Effects of alpha-phenyl-tert-butylnitrone and selegiline on hydroxyl free radicals in rat striatum produced by local application of glutamate.

The hydroxyl radical is a very reactive oxygen species that damages biomolecules in the brain and in other tissues. The possible pharmacological intervention to prevent hydroxyl radical formation was studied in vivo using the microdialysis technique in brains of nonanesthetized rats. Hydroxyl radicals form stable adducts [mainly 2,3-dihydroxybenzoic acid (2,3-DHBA) and 2,5-DHBA)] via an aromatic hydroxylation reaction with salicylic acid. 2,3-DHBA was separated and quantified by HPLC and electrochemical detection.
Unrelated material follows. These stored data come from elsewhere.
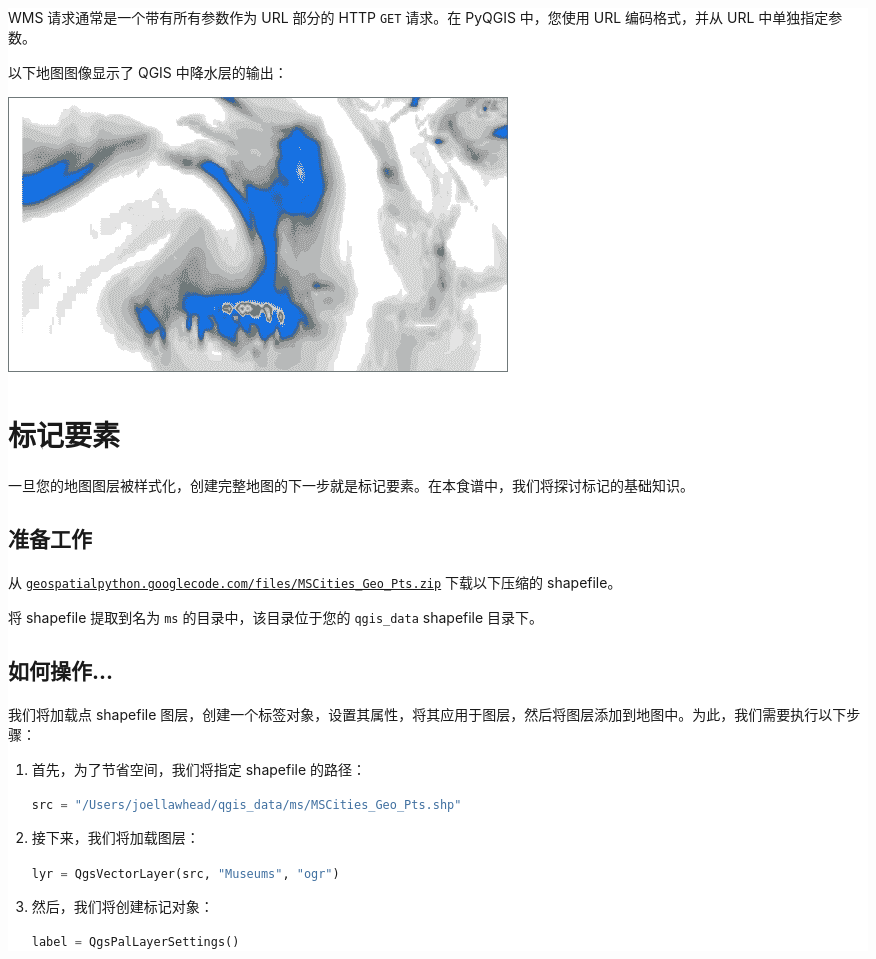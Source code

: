 WMS 请求通常是一个带有所有参数作为 URL 部分的 HTTP `GET` 请求。在 PyQGIS 中，您使用 URL 编码格式，并从 URL 中单独指定参数。

以下地图图像显示了 QGIS 中降水层的输出：

![工作原理...](img/00044.jpeg)

# 标记要素

一旦您的地图图层被样式化，创建完整地图的下一步就是标记要素。在本食谱中，我们将探讨标记的基础知识。

## 准备工作

从 [`geospatialpython.googlecode.com/files/MSCities_Geo_Pts.zip`](https://geospatialpython.googlecode.com/files/MSCities_Geo_Pts.zip) 下载以下压缩的 shapefile。

将 shapefile 提取到名为 `ms` 的目录中，该目录位于您的 `qgis_data` shapefile 目录下。

## 如何操作...

我们将加载点 shapefile 图层，创建一个标签对象，设置其属性，将其应用于图层，然后将图层添加到地图中。为此，我们需要执行以下步骤：

1.  首先，为了节省空间，我们将指定 shapefile 的路径：

    ```py
    src = "/Users/joellawhead/qgis_data/ms/MSCities_Geo_Pts.shp"

    ```

1.  接下来，我们将加载图层：

    ```py
    lyr = QgsVectorLayer(src, "Museums", "ogr")

    ```

1.  然后，我们将创建标记对象：

    ```py
    label = QgsPalLayerSettings()

    ```
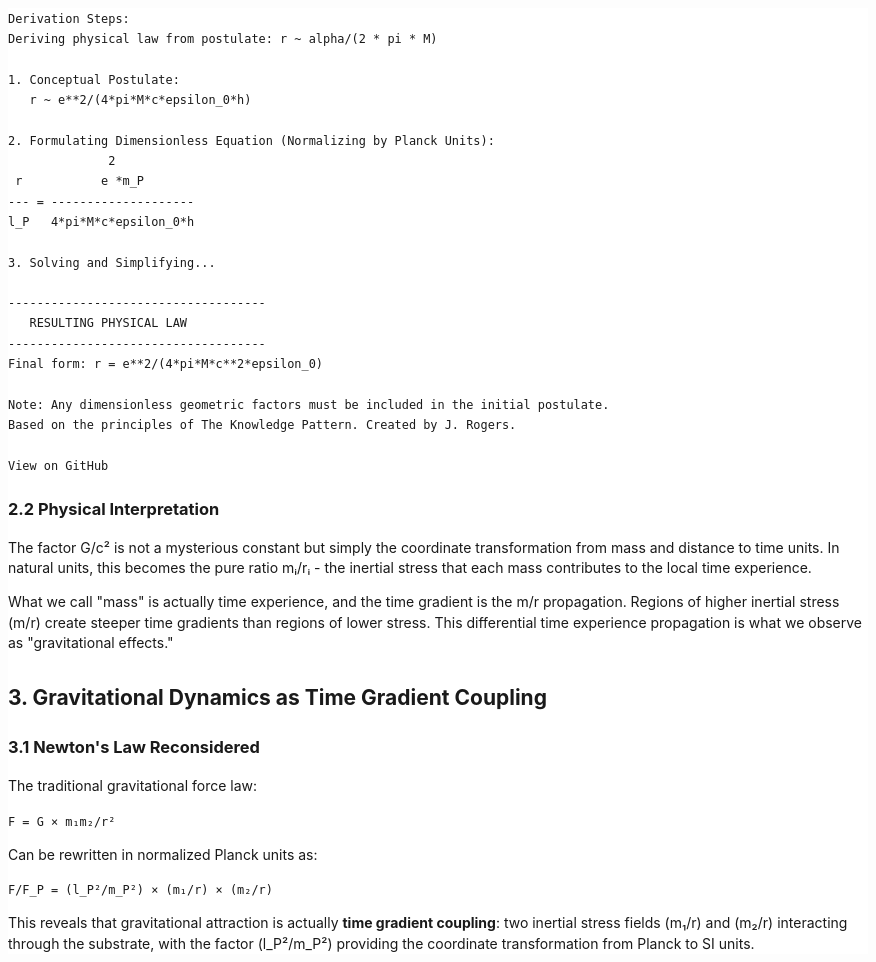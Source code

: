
 ```text
Derivation Steps:
Deriving physical law from postulate: r ~ alpha/(2 * pi * M)

1. Conceptual Postulate:
   r ~ e**2/(4*pi*M*c*epsilon_0*h)

2. Formulating Dimensionless Equation (Normalizing by Planck Units):
              2           
 r           e *m_P       
--- = --------------------
l_P   4*pi*M*c*epsilon_0*h

3. Solving and Simplifying...

------------------------------------
   RESULTING PHYSICAL LAW
------------------------------------
Final form: r = e**2/(4*pi*M*c**2*epsilon_0)

Note: Any dimensionless geometric factors must be included in the initial postulate.
Based on the principles of The Knowledge Pattern. Created by J. Rogers.

View on GitHub
```

### 2.2 Physical Interpretation

The factor G/c² is not a mysterious constant but simply the coordinate transformation from mass and distance to time units. In natural units, this becomes the pure ratio mᵢ/rᵢ - the inertial stress that each mass contributes to the local time experience.

What we call "mass" is actually time experience, and the time gradient is the m/r propagation. Regions of higher inertial stress (m/r) create steeper time gradients than regions of lower stress. This differential time experience propagation is what we observe as "gravitational effects."

## 3. Gravitational Dynamics as Time Gradient Coupling

### 3.1 Newton's Law Reconsidered

The traditional gravitational force law:
```
F = G × m₁m₂/r²
```

Can be rewritten in normalized Planck units as:
```
F/F_P = (l_P²/m_P²) × (m₁/r) × (m₂/r)
```

This reveals that gravitational attraction is actually **time gradient coupling**: two inertial stress fields (m₁/r) and (m₂/r) interacting through the substrate, with the factor (l_P²/m_P²) providing the coordinate transformation from Planck to SI units.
Microdialysis probes were implanted into the striatum 1 day before measurement of levels of hydroxyl radicals. The next day, the probes were first perfused for 120 min with a modified Ringer's solution containing 5 mM salicylic acid, to obtain stable baselines. Afterward, the perfusion solution was switched to another solution that in addition contained 50 mM glutamate, to stimulate radical formation. Twenty minutes later, alpha-phenyl-tert-butylnitrone (PBN; 100 mg/kg), selegiline (10 mg/kg), or saline was administered intraperitoneally. The glutamate perfusion produced marked two- to 2.5-fold increases in 2,3-DHBA content. Treatment with PBN significantly antagonized the rise of 2,3-DHBA level, indicating that PBN is a direct radical scavenger not only in vitro but also in vivo. Acute treatment with selegiline failed to reduce significantly the glutamate-induced radical formation. The acute experiments presented here do not support the suggestion that the neuroprotective effects of selegiline described in the literature are due to a potential hydroxyl radical scavenging property of the drug.